The European Investment Bank (EIB), the European Union's financing institution, announces loans totalling ECU 80 million (1) to the Republic of Tunisia for developing the private sector and enhancing water resource infrastructure.

  • ECU 50 million will serve to provide medium and long-term financing for enterprises in the manufacturing and service sectors which are in the process of restructuring and upgrading and are investing in schemes to expand and modernise their business. Access to this credit line is open to the entire Tunisian financial sector, and acceptable intermediaries will be responsible for identifying beneficiaries and will onlend the proceeds to investing enterprises in local currency. It will initially be made available to the following financial intermediaries: Amen Bank, Banque de développement économique de la Tunisie, Banque de Tunisie, Banque internationale arabe de Tunisie and Union des banques pour le commerce et l'industrie. Deployment by other banks in 1999 is anticipated. With this loan, the EIB is supporting the Tunisian authorities' policy of fostering development of a more open economy. This operation is designed to assist Tunisian enterprises in preparing for liberalisation of the economy with a view to the gradual establishment of a free trade area with the European Union. It complements the ECU 15 million operation signed in October 1997 in support of privatisation of public enterprises and those mounted by the EIB in October 1995 and December 1997 for ECU 8 million and ECU 15 million from risk capital resources. This brings the amount committed by the EIB in support of the overall upgrading programme for Tunisian enterprise to ECU 88 million.
  • ECU 30 million will help fund an investment programme to build small earth hill dams in rural areas throughout Tunisia for supplying water for irrigation and households. The project financed will form part of the national plan to optimise use of water resources in Tunisia through the installation of small-scale water distribution facilities across a large part of the country with a view to meeting the needs of rural communities and bringing local social and economic benefits.

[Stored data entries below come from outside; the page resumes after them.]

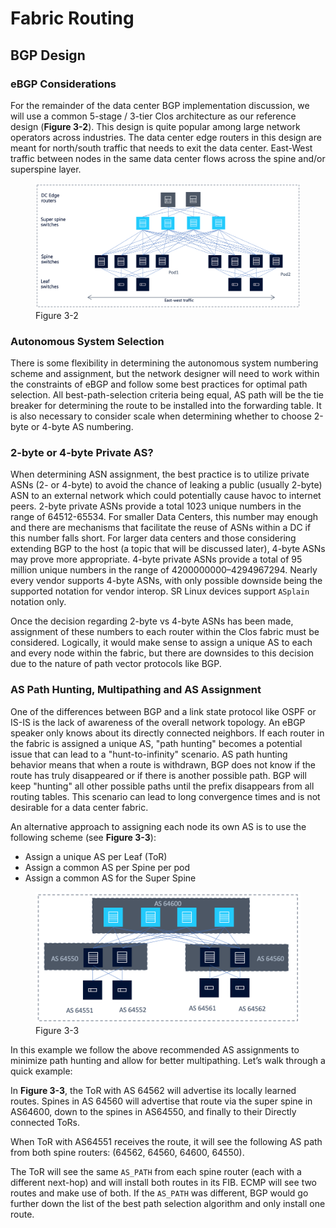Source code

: # Fabric Routing

## BGP Design

### eBGP Considerations

For the remainder of the data center BGP implementation discussion, we will use a common 5-stage / 3-tier Clos architecture as our reference design (**Figure 3-2**).
This design is quite popular among large network operators across industries.
The data center edge routers in this design are meant for north/south traffic that needs to exit the data center.
East-West traffic between nodes in the same data center flows across the spine and/or superspine layer.

<figure>
  <img src="/_images/fig-03-02.png" width="600" />
  <figcaption>Figure 3-2</figcaption>
</figure>

### Autonomous System Selection

There is some flexibility in determining the autonomous system numbering scheme and assignment, but the network designer will need to work within the constraints of eBGP and follow some best practices for optimal path selection.
All best-path-selection criteria being equal, AS path will be the tie breaker for determining the route to be installed into the forwarding table.
It is also necessary to consider scale when determining whether to choose 2-byte or 4-byte AS numbering.

### 2-byte or 4-byte Private AS?

When determining ASN assignment, the best practice is to utilize private ASNs (2- or 4-byte) to avoid the chance of leaking a public (usually 2-byte) ASN to an external network which could potentially cause havoc to internet peers.
2-byte private ASNs provide a total 1023 unique numbers in the range of 64512-65534.
For smaller Data Centers, this number may enough and there are mechanisms that facilitate the reuse of ASNs within a DC if this number falls short.
For larger data centers and those considering extending BGP to the host (a topic that will be discussed later), 4-byte ASNs may prove more appropriate.
4-byte private ASNs provide a total of 95 million unique numbers in the range of 4200000000–4294967294.
Nearly every vendor supports 4-byte ASNs, with only possible downside being the supported notation for vendor interop.
SR Linux devices support `ASplain` notation only.

Once the decision regarding 2-byte vs 4-byte ASNs has been made, assignment of these numbers to each router within the Clos fabric must be considered.
Logically, it would make sense to assign a unique AS to each and every node within the fabric, but there are downsides to this decision due to the nature of path vector protocols like BGP. 

### AS Path Hunting, Multipathing and AS Assignment

One of the differences between BGP and a link state protocol like OSPF or IS-IS is the lack of awareness of the overall network topology.
An eBGP speaker only knows about its directly connected neighbors.
If each router in the fabric is assigned a unique AS, "path hunting" becomes a potential issue that can lead to a "hunt-to-infinity" scenario.
AS path hunting behavior means that when a route is withdrawn, BGP does not know if the route has truly disappeared or if there is another possible path.
BGP will keep "hunting" all other possible paths until the prefix disappears from all routing tables.
This scenario can lead to long convergence times and is not desirable for a data center fabric.

An alternative approach to assigning each node its own AS is to use the following scheme (see **Figure 3-3**):

* Assign a unique AS per Leaf (ToR)
* Assign a common AS per Spine per pod
* Assign a common AS for the Super Spine 

<figure>
  <img src="/_images/fig-03-03.png" width="600" />
  <figcaption>Figure 3-3</figcaption>
</figure>

In this example we follow the above recommended AS assignments to minimize path hunting and allow for better multipathing.
Let’s walk through a quick example:

In **Figure 3-3**, the ToR with AS 64562 will advertise its locally learned routes.
Spines in AS 64560 will advertise that route via the super spine in AS64600, down to the spines in AS64550, and finally to their Directly connected ToRs.  

When ToR with AS64551 receives the route, it will see the following AS path from both spine routers: (64562, 64560, 64600, 64550).

The ToR will see the same `AS_PATH` from each spine router (each with a different next-hop) and will install both routes in its FIB.
ECMP will see two routes and make use of both.
If the `AS_PATH` was different, BGP would go further down the list of the best path selection algorithm and only install one route.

The EIB is playing a pivotal role in implementing the European Union's "Euro-Mediterranean Partnership" and achieving its priority objectives. The Bank has been entrusted with a mandate for the period 1997-2000 to provide up to ECU 2 310 million of funding for projects in the 12 non-EU Mediterranean countries which have signed cooperation and/or association agreements with the Union. The framework contract governing EIB operations in Tunisia under this mandate was signed in July 1997. Since 1992, the EIB has advanced loans totalling ECU 510 million in Tunisia to finance a variety of industrial, agricultural processing, transport and environmental projects.


(1) The conversion rates used by the EIB for statistical purposes during the current quarter are those obtaining on 30 September 1998, when ECU 1 = TND 1.27820.